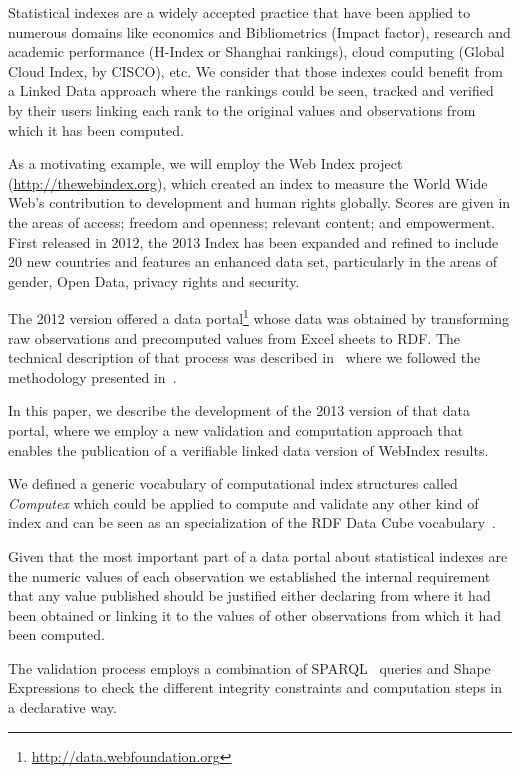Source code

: \documentclass{llncs}
\newcommand{\footnoteUrl}[1]{\footnote{\url{#1}}}
\begin{document}
Statistical indexes are a widely accepted practice that have been applied 
to numerous domains like economics and Bibliometrics (Impact factor), 
research and academic performance (H-Index or Shanghai rankings), 
cloud computing (Global Cloud Index, by CISCO), 
etc. 
We consider that those indexes could benefit from a 
 Linked Data approach where the rankings could be seen, tracked and 
 verified by their users linking each rank to the original values and observations 
 from which it has been computed.

As a motivating example, we will employ the Web Index project
(\url{http://thewebindex.org}), which created an index to measure the World Wide Web’s 
contribution to development and human rights globally. Scores are given in the areas of access; freedom and openness; relevant content; and empowerment. 
First released in 2012, the 2013 Index has been expanded and refined to include 20 new countries and features an enhanced data set, particularly in the areas of gender, Open Data, privacy rights and security.

The 2012 version offered a data
portal\footnoteUrl{http://data.webfoundation.org} whose data was obtained 
by transforming raw observations and precomputed values 
from Excel sheets to RDF. 
The technical description of that process was described in~\cite{Alvarez13} where we followed
the methodology presented in~\cite{Silva11}. 

In this paper, we describe the development of the 2013 version of that data portal, where we employ 
a new validation and computation approach that enables the publication of a verifiable linked data version of WebIndex results.

We defined a generic vocabulary 
of computational index structures called \emph{Computex} which could be applied to compute 
and validate any other kind of index and can be seen as an specialization of the RDF Data Cube vocabulary~\cite{Cube}.

Given that the most important part of a data portal about statistical indexes are the 
numeric values of each observation we established the internal requirement that any value published should be justified either declaring from where it had been obtained or
linking it to the values of other observations
from which it had been computed.

The validation process employs a combination of SPARQL~\cite{SPARQL11} queries and Shape Expressions \cite{Boneva2014} to check the 
 different integrity constraints and computation steps in a declarative way.
\end{document}
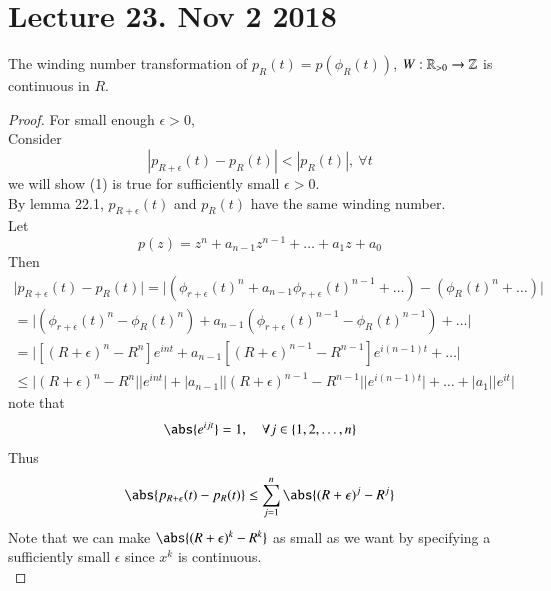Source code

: \documentclass[11pt]{article}
\begin{document}
	\section{Lecture 23. Nov 2 2018}
		\begin{proposition}
			The winding number transformation of $p_R(t) = p(\phi_R(t))$, $W: \mathbb{R}_{> 0} \to \mathbb{Z}$ is continuous in $R$.
		\end{proposition}
		\begin{proof}
			For small enough $\epsilon > 0$, \\
			Consider 
			\begin{equation}
				|p_{R + \epsilon}(t) - p_R(t)| < |p_R(t)|,\ \forall t
			\end{equation}
			we will show (1) is true for sufficiently small $\epsilon > 0$. \\
			By lemma 22.1, $p_{R+\epsilon}(t)$ and $p_R(t)$ have the same winding number. \\
			Let 
			\begin{equation}
				p(z) = z^n + a_{n-1}z^{n-1} + \dots + a_1 z + a_0
			\end{equation}
			Then 
			\begin{gather}
				\big| p_{R+\epsilon}(t) - p_R(t) \big| = \big| (\phi_{r+\epsilon}(t)^n + a_{n-1}\phi_{r+\epsilon}(t)^{n-1} + \dots) - (\phi_{R}(t)^n + \dots) \big| \\
				= \big| (\phi_{r+\epsilon}(t)^n - \phi_R(t)^n) + a_{n-1}(\phi_{r+\epsilon}(t)^{n-1} - \phi_R(t)^{n-1}) + \dots \big| \\
				= \big| [(R+\epsilon)^n - R^n] e^{int} + a_{n-1} [(R+\epsilon)^{n-1} - R^{n-1}] e^{i(n-1)t} + \dots \big| \\
				\leq \big| (R+\epsilon)^n - R^n \big | \big |e^{int} \big| + \big| a_{n-1} \big| \big | (R+\epsilon)^{n-1} - R^{n-1} \big | \big | e^{i(n-1)t} \big | + \dots + \big |a_1 \big| \big |e^{it} \big |
			\end{gather}
			note that
			\begin{equation}
				\abs{e^{ijt}} = 1,\quad \forall j \in \{1, 2, \dots, n\}
			\end{equation}
			Thus
			\begin{gather}
				\abs{p_{R+\epsilon}(t) - p_R(t)} \leq \sum_{j=1}^n \abs{(R + \epsilon)^j - R^j}
			\end{gather}
			Note that we can make $\abs{(R+\epsilon)^k - R^k}$ as small as we want by specifying a sufficiently small $\epsilon$ since $x^k$ is continuous. \\
		\end{proof}
		
\end{document}
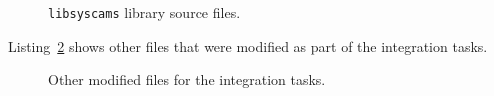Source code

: \begin{figure}[htb]
  \caption{\texttt{libsyscams} library source files.}
  \label{tree:libsyscams}
\end{figure}

Listing~\ref{tree:other_files} shows other files that were modified as part of the integration tasks.

\begin{figure}[H]
  \caption{Other modified files for the integration tasks.}
  \label{tree:other_files}
\end{figure}
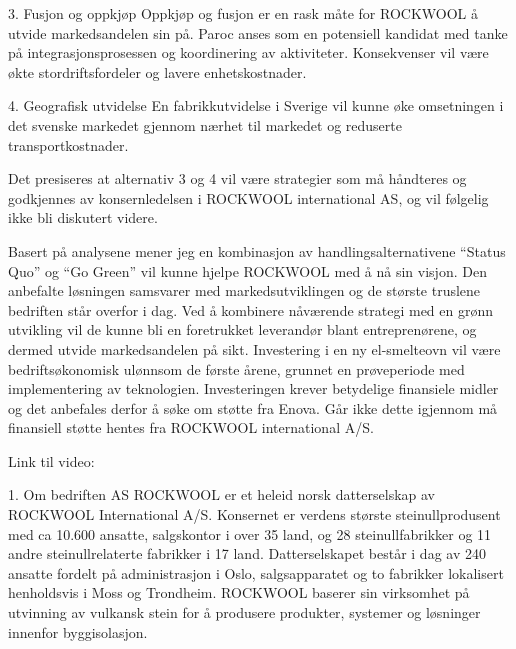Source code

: 3. Fusjon og oppkjøp
Oppkjøp og fusjon er en rask måte for ROCKWOOL å utvide markedsandelen sin på. Paroc anses som en potensiell kandidat med tanke på integrasjonsprosessen og koordinering av aktiviteter. Konsekvenser vil være økte stordriftsfordeler og lavere enhetskostnader.

4. Geografisk utvidelse
En fabrikkutvidelse i Sverige vil kunne øke omsetningen i det svenske markedet gjennom nærhet til markedet og reduserte transportkostnader.
 
Det presiseres at alternativ 3 og 4 vil være strategier som må håndteres og godkjennes av konsernledelsen i ROCKWOOL international AS, og vil følgelig ikke bli diskutert videre.

Basert på analysene mener jeg en kombinasjon av handlingsalternativene “Status Quo” og “Go Green” vil kunne hjelpe ROCKWOOL med å nå sin visjon.  Den anbefalte løsningen samsvarer med markedsutviklingen og de største truslene bedriften står overfor i dag. Ved å kombinere nåværende strategi med en grønn utvikling vil de kunne bli en foretrukket leverandør blant entreprenørene, og  dermed utvide markedsandelen på sikt. Investering i en ny el-smelteovn vil være bedriftsøkonomisk ulønnsom de første årene, grunnet en prøveperiode med implementering av teknologien. Investeringen krever betydelige finansiele midler og det anbefales derfor å søke om støtte fra Enova. Går ikke dette igjennom må finansiell støtte hentes fra ROCKWOOL international A/S. 

Link til video: 






















1. Om bedriften
AS ROCKWOOL er et heleid norsk datterselskap av ROCKWOOL International A/S. Konsernet er verdens største steinullprodusent med ca 10.600 ansatte, salgskontor i over 35 land, og 28 steinullfabrikker og 11 andre steinullrelaterte fabrikker i 17 land. Datterselskapet består i dag av 240 ansatte fordelt på administrasjon i Oslo, salgsapparatet og to fabrikker lokalisert henholdsvis i Moss og Trondheim. ROCKWOOL baserer sin virksomhet på utvinning av vulkansk stein for å produsere produkter, systemer og løsninger innenfor byggisolasjon.

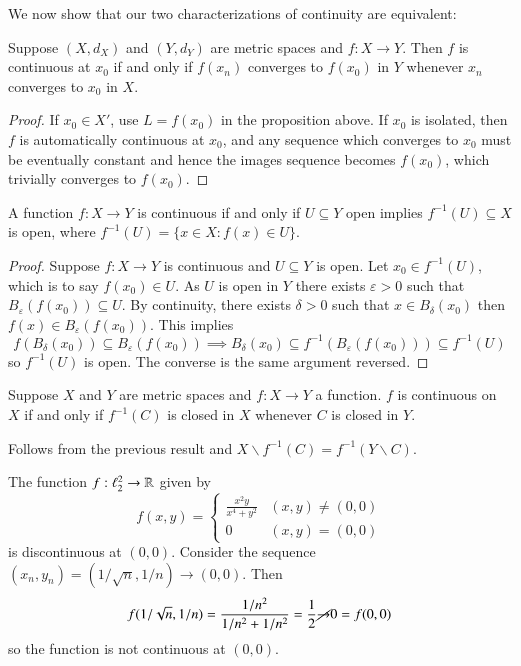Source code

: We now show that our two characterizations of continuity are equivalent:


\begin{prop}
    Suppose $(X,d_X)$ and $(Y,d_Y)$ are metric spaces and $f:X\rightarrow Y$. Then $f$ is continuous at $x_0$ if and only if $f(x_n)$ converges to $f(x_0)$ in $Y$ whenever $x_n$ converges to $x_0$ in $X$.
\end{prop}
\begin{proof}
    If $x_0 \in X'$, use $L = f(x_0)$ in the proposition above. If $x_0$ is isolated, then $f$ is automatically continuous at $x_0$, and any sequence which converges to $x_0$ must be eventually constant and hence the images sequence becomes $f(x_0)$, which trivially converges to $f(x_0)$.
\end{proof}


\begin{prop}\label{prop:3.1.1}
    A function $f:X\rightarrow Y$ is continuous if and only if $U \subseteq Y$ open implies $f^{-1}(U) \subseteq X$ is open, where $f^{-1}(U) = \{x \in X:f(x) \in U\}$.
\end{prop}
\begin{proof}
    Suppose $f:X\rightarrow Y$ is continuous and $U \subseteq Y$ is open. Let $x_0 \in f^{-1}(U)$, which is to say $f(x_0) \in U$. As $U$ is open in $Y$ there exists $\varepsilon > 0$ such that $B_{\varepsilon}(f(x_0)) \subseteq U$. By continuity, there exists $\delta > 0$ such that $x \in B_{\delta}(x_0)$ then $f(x) \in B_{\varepsilon}(f(x_0))$. This implies $$f(B_{\delta}(x_0)) \subseteq B_{\varepsilon}(f(x_0)) \implies B_{\delta}(x_0) \subseteq f^{-1}(B_{\varepsilon}(f(x_0))) \subseteq f^{-1}(U)$$ so $f^{-1}(U)$ is open. The converse is the same argument reversed.
\end{proof}

\begin{cor}
    Suppose $X$ and $Y$ are metric spaces and $f:X\rightarrow Y$ a function. $f$ is continuous on $X$ if and only if $f^{-1}(C)$ is closed in $X$ whenever $C$ is closed in $Y$.
\end{cor}

Follows from the previous result and $X\backslash f^{-1}(C) = f^{-1}(Y\backslash C)$.

\begin{eg}
    The function $f:\ell_2^2\rightarrow \mathbb R$ given by $$f(x,y) = \left\{\begin{array}{cc} \frac{x^2y}{x^4+y^2} & (x,y)\neq (0,0) \\ 0 & (x,y) = (0,0) \end{array}\right.$$ is discontinuous at $(0,0)$. Consider the sequence $(x_n,y_n) = (1/\sqrt{n},1/n)\rightarrow (0,0)$. Then $$f(1/\sqrt{n},1/n) = \frac{1/n^2}{1/n^2+1/n^2} = \frac{1}{2}\cancel{\rightarrow} 0 = f(0,0)$$ so the function is not continuous at $(0,0)$.
\end{eg}

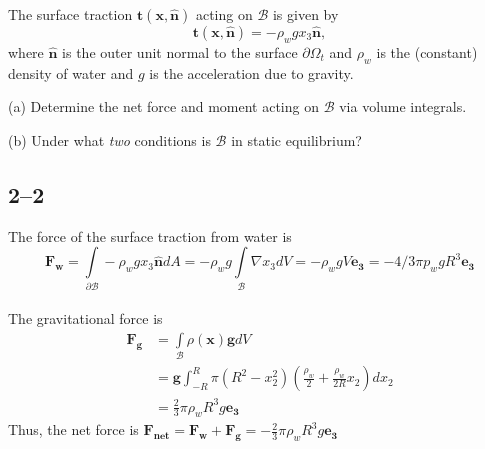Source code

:\vspace{-1em}
The surface traction $\bm{t}(\bm{x},\hat{\bm{n}})$ acting on $\mathcal{B}$ is given by 
\begin{equation*}
\bm{t}(\bm{x},\hat{\bm{n}}) = -\rho_w g x_3 \hat{\bm{n}},
\end{equation*}
where $\hat{\bm{n}}$ is the outer unit normal to the surface $\partial \Omega_t$ and $\rho_w$ is the (constant) density of water and $g$ is the acceleration due to gravity. 

\medskip
(a) Determine the net force and moment acting on $\mathcal{B}$ via volume integrals.

\medskip
(b) Under what \textit{two} conditions is $\mathcal{B}$ in static equilibrium?

\subsection*{2--2}
The force of the surface traction from water is
\begin{equation*}
    \bm{F_w} = \int\limits_{\partial \mathcal{B}} -\rho_w g x_3 \hat{\bm{n}}dA =-\rho_w g \int \limits_\mathcal{B}\nabla{x_3}dV =-\rho_w g V\bm{e_3} = -4/3\pi p_wgR^3 \bm{e_3}
\end{equation*} \\
The gravitational force is
\begin{align*}
    \bm{F_g}& = \int \limits_{\mathcal{B}}\rho(\bm{x})\bm{g}dV \\
    &=\bm{g} 
    \int^{R}_{-R}\pi (R^2-x^2_2)(\frac{\rho_w}2 +\frac{\rho_w}{2R} x_2)dx_2  \\
    &= \frac23 \pi \rho_w R^3g \bm{e_3}
\end{align*}
Thus, the net force is $\bm{F_{net}} = \bm{F_w} +\bm{F_g} = -\frac23 \pi \rho_w R^3g \bm{e_3}$ \\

****************************************

*What to do:* Copy out, word for word, the part of the entries above that begins at the line with "The 2012 version offered a data" and ends at the line with "of computational index", including both.

*Output for this exercise:*
The 2012 version offered a data
portal\footnoteUrl{http://data.webfoundation.org} whose data was obtained 
by transforming raw observations and precomputed values 
from Excel sheets to RDF. 
The technical description of that process was described in~\cite{Alvarez13} where we followed
the methodology presented in~\cite{Silva11}. 

In this paper, we describe the development of the 2013 version of that data portal, where we employ 
a new validation and computation approach that enables the publication of a verifiable linked data version of WebIndex results.

We defined a generic vocabulary 
of computational index structures called \emph{Computex} which could be applied to compute 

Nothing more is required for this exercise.